С другой стороны, слов-то и у меня навалом, поэтому выбрав вечерок поудачнее, я ему написала. Как, мол, жена? Не заметила помаду? Обошлось? Помаду жена, конечно, не заметила, а вот сообщение моё — даже очень. И видимо, именно с того рокового случая моя белоснежная карма заляпалась и жизнь покатилась под откос.
Во дворе моём питерском жильцов мало.
В основном, офисы да отели. Поэтому тех, кто жильцы, я более-менее знаю. Дворник Али. Пацан сверху с металлическими шарами. Пара с младенцем. Ебуны. Меломан. Светка с молодым красивым мужем. И чувак, которого замуровали в стене ещё при Матильде Кшесинской, но он мужественно просверливает себе путь на волю. Стандартный набор, у вас такой же.
И меня все знают. Уважают, боятся, просят, чтобы из моего окна пореже музыканты падали, а в моих дверях почаще исчезали беспризорные коты. То есть, репутация крепкая, на том стоим. И вот с неделю назад часа в четыре утра во дворе раздается зычный вопль бухого пролетария:
— Алёёёна! Алёёёёна! Алёёёна — сука! Алёёёёна!
А Алёна — это я. И никто с таким икотным рыком ко мне среди ночи прийти не может.
Обычно я накидываю плащ и вылетаю из парадной этаким воином в доспехах: мол, вы тут чо? Совсем? И дальше матом, вихрем, магией и харизмой отгоняю нарушителей.

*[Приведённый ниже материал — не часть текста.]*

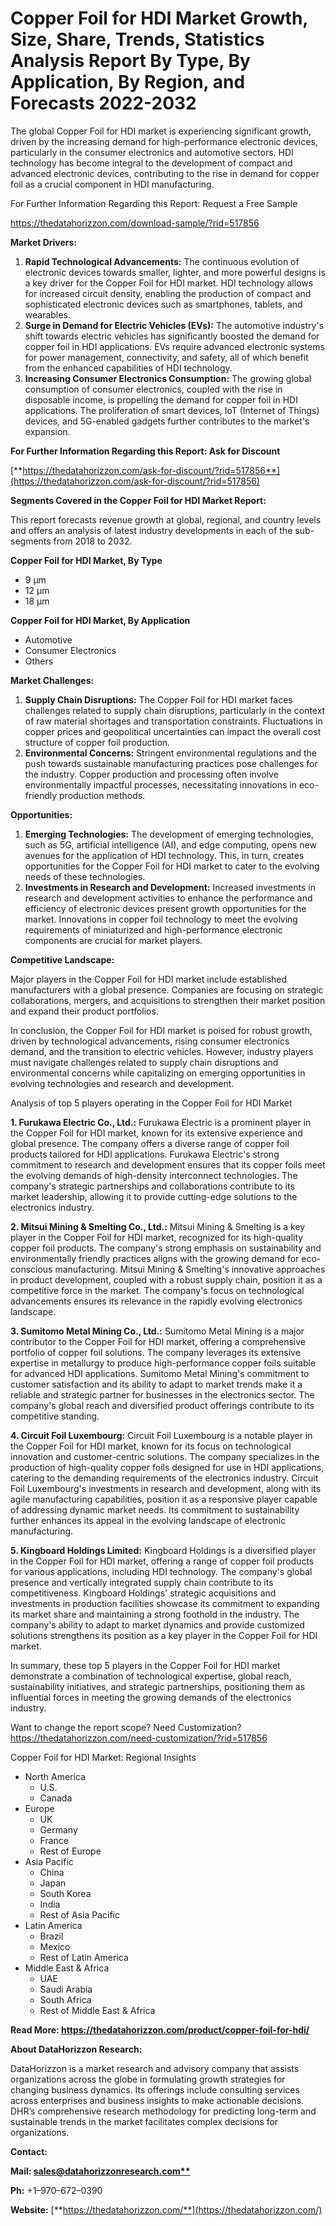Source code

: ﻿# **Copper Foil for HDI Market Growth, Size, Share, Trends, Statistics Analysis Report By Type, By Application, By Region, and Forecasts 2022-2032**
The global Copper Foil for HDI market is experiencing significant growth, driven by the increasing demand for high-performance electronic devices, particularly in the consumer electronics and automotive sectors. HDI technology has become integral to the development of compact and advanced electronic devices, contributing to the rise in demand for copper foil as a crucial component in HDI manufacturing.

For Further Information Regarding this Report: Request a Free Sample

<https://thedatahorizzon.com/download-sample/?rid=517856>

**Market Drivers:**

1. **Rapid Technological Advancements:** The continuous evolution of electronic devices towards smaller, lighter, and more powerful designs is a key driver for the Copper Foil for HDI market. HDI technology allows for increased circuit density, enabling the production of compact and sophisticated electronic devices such as smartphones, tablets, and wearables.
1. **Surge in Demand for Electric Vehicles (EVs):** The automotive industry's shift towards electric vehicles has significantly boosted the demand for copper foil in HDI applications. EVs require advanced electronic systems for power management, connectivity, and safety, all of which benefit from the enhanced capabilities of HDI technology.
1. **Increasing Consumer Electronics Consumption:** The growing global consumption of consumer electronics, coupled with the rise in disposable income, is propelling the demand for copper foil in HDI applications. The proliferation of smart devices, IoT (Internet of Things) devices, and 5G-enabled gadgets further contributes to the market's expansion.

**For Further Information Regarding this Report: Ask for Discount**

[**https://thedatahorizzon.com/ask-for-discount/?rid=517856**](https://thedatahorizzon.com/ask-for-discount/?rid=517856)

**Segments Covered in the Copper Foil for HDI Market Report:**

This report forecasts revenue growth at global, regional, and country levels and offers an analysis of latest industry developments in each of the sub-segments from 2018 to 2032.

**Copper Foil for HDI Market, By Type**

- 9 µm
- 12 µm
- 18 µm

**Copper Foil for HDI Market, By Application**

- Automotive
- Consumer Electronics
- Others

**Market Challenges:**

1. **Supply Chain Disruptions:** The Copper Foil for HDI market faces challenges related to supply chain disruptions, particularly in the context of raw material shortages and transportation constraints. Fluctuations in copper prices and geopolitical uncertainties can impact the overall cost structure of copper foil production.
1. **Environmental Concerns:** Stringent environmental regulations and the push towards sustainable manufacturing practices pose challenges for the industry. Copper production and processing often involve environmentally impactful processes, necessitating innovations in eco-friendly production methods.

**Opportunities:**

1. **Emerging Technologies:** The development of emerging technologies, such as 5G, artificial intelligence (AI), and edge computing, opens new avenues for the application of HDI technology. This, in turn, creates opportunities for the Copper Foil for HDI market to cater to the evolving needs of these technologies.
1. **Investments in Research and Development:** Increased investments in research and development activities to enhance the performance and efficiency of electronic devices present growth opportunities for the market. Innovations in copper foil technology to meet the evolving requirements of miniaturized and high-performance electronic components are crucial for market players.

**Competitive Landscape:**

Major players in the Copper Foil for HDI market include established manufacturers with a global presence. Companies are focusing on strategic collaborations, mergers, and acquisitions to strengthen their market position and expand their product portfolios.

In conclusion, the Copper Foil for HDI market is poised for robust growth, driven by technological advancements, rising consumer electronics demand, and the transition to electric vehicles. However, industry players must navigate challenges related to supply chain disruptions and environmental concerns while capitalizing on emerging opportunities in evolving technologies and research and development.

Analysis of top 5 players operating in the Copper Foil for HDI Market 

**1. Furukawa Electric Co., Ltd.:** Furukawa Electric is a prominent player in the Copper Foil for HDI market, known for its extensive experience and global presence. The company offers a diverse range of copper foil products tailored for HDI applications. Furukawa Electric's strong commitment to research and development ensures that its copper foils meet the evolving demands of high-density interconnect technologies. The company's strategic partnerships and collaborations contribute to its market leadership, allowing it to provide cutting-edge solutions to the electronics industry.

**2. Mitsui Mining & Smelting Co., Ltd.:** Mitsui Mining & Smelting is a key player in the Copper Foil for HDI market, recognized for its high-quality copper foil products. The company's strong emphasis on sustainability and environmentally friendly practices aligns with the growing demand for eco-conscious manufacturing. Mitsui Mining & Smelting's innovative approaches in product development, coupled with a robust supply chain, position it as a competitive force in the market. The company's focus on technological advancements ensures its relevance in the rapidly evolving electronics landscape.

**3. Sumitomo Metal Mining Co., Ltd.:** Sumitomo Metal Mining is a major contributor to the Copper Foil for HDI market, offering a comprehensive portfolio of copper foil solutions. The company leverages its extensive expertise in metallurgy to produce high-performance copper foils suitable for advanced HDI applications. Sumitomo Metal Mining's commitment to customer satisfaction and its ability to adapt to market trends make it a reliable and strategic partner for businesses in the electronics sector. The company's global reach and diversified product offerings contribute to its competitive standing.

**4. Circuit Foil Luxembourg:** Circuit Foil Luxembourg is a notable player in the Copper Foil for HDI market, known for its focus on technological innovation and customer-centric solutions. The company specializes in the production of high-quality copper foils designed for use in HDI applications, catering to the demanding requirements of the electronics industry. Circuit Foil Luxembourg's investments in research and development, along with its agile manufacturing capabilities, position it as a responsive player capable of addressing dynamic market needs. Its commitment to sustainability further enhances its appeal in the evolving landscape of electronic manufacturing.

**5. Kingboard Holdings Limited:** Kingboard Holdings is a diversified player in the Copper Foil for HDI market, offering a range of copper foil products for various applications, including HDI technology. The company's global presence and vertically integrated supply chain contribute to its competitiveness. Kingboard Holdings' strategic acquisitions and investments in production facilities showcase its commitment to expanding its market share and maintaining a strong foothold in the industry. The company's ability to adapt to market dynamics and provide customized solutions strengthens its position as a key player in the Copper Foil for HDI market.

In summary, these top 5 players in the Copper Foil for HDI market demonstrate a combination of technological expertise, global reach, sustainability initiatives, and strategic partnerships, positioning them as influential forces in meeting the growing demands of the electronics industry.



Want to change the report scope? Need Customization?
<https://thedatahorizzon.com/need-customization/?rid=517856>

Copper Foil for HDI Market: Regional Insights

- North America
  - U.S.
  - Canada
- Europe
  - UK
  - Germany
  - France
  - Rest of Europe
- Asia Pacific
  - China
  - Japan
  - South Korea
  - India
  - Rest of Asia Pacific
- Latin America
  - Brazil
  - Mexico
  - Rest of Latin America
- Middle East & Africa
  - UAE
  - Saudi Arabia
  - South Africa
  - Rest of Middle East & Africa

**Read More: https://thedatahorizzon.com/product/copper-foil-for-hdi/**

**About DataHorizzon Research:**

DataHorizzon is a market research and advisory company that assists organizations across the globe in formulating growth strategies for changing business dynamics. Its offerings include consulting services across enterprises and business insights to make actionable decisions. DHR’s comprehensive research methodology for predicting long-term and sustainable trends in the market facilitates complex decisions for organizations.

**Contact:**

**Mail: [sales@datahorizzonresearch.com**](mailto:sales@datahorizzonresearch.com)**

**Ph:** +1–970–672–0390

**Website:** [**https://thedatahorizzon.com/**](https://thedatahorizzon.com/)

Но здесь — затаилась и смотрю через окно аккуратненько. Просто, знаете, бывают такие голоса… Такая смесь десантника, уголовника и самоубийцы одновременно. Такой Толян
в камуфляже. Бритый. Без зубов. В одном сапоге.
Внизу и по сторонам тоже шевелятся. Свет включают. Из-за штор робко выглядывают.
А этот знай глотку дерет.
— Алёёёна. Убью, блядь. Дверь открой.
Алёёёёна!
Часа три орал, может, больше. И никто не вышел к нему, не угомонил. Наутро дворник Али вместо «Зыдыраствуйтэ, хорошая погода!» сказал «Здрассстэ». И посмотрел свысока. Светка вообще ничего не сказала, но выглядела довольной. Она все за мужа молодого переживает. Красивый он у неё.
Ну, ладно, думаю, завтра уже не вспомнит никто. Хуй в руль, ребята. Ночью опять: Алёёёна, Алёёёна, билять! Я уже наполовину почти вылезла. Какое-то горластое говно мне тут репутацию портит. На весь колодец позорит.
Днём сижу, работаю, опять не выспалась.
И вдруг уже сбоку откуда-то тем же пьяным совершенно мощным гортанным басом:
«В юном месяце апреле. В старом парке тает снех. И веселые качели начинают свой разбех». «Взлетаааая. Выше елииии».
Акустика сумасшедшая, слуха — ни на грамм, голос — как из матюгальника. И поёт же, тварь, через окно этажом выше. То, есть… То есть…. Какая-то тварь Алёна его два дня не пускала, а потом пустила. А подумают, подумают…
Что это я его пустила и именно у меня-то он
и орёт!!! У меня же все время кто-то орёт из окна. Ну, подумаешь, нормальные пацаны обычно, музыканты с паровозных радиостанций и первых концертных площадок страны. Мне, чай, не шешнадцать уже. Старею. Вот, скатилась до Толяна.
Пиздец, граждане, просто пиздец. Передайте тому банкиру и жене его, чтобы простили меня за помаду. И кому я ещё чего плохое сделала и Светка тоже на всякий случай — простите. Пусть Толян прекратит уже.
Пусть исчезнет из моего двора в юном месяце апреле хотя бы.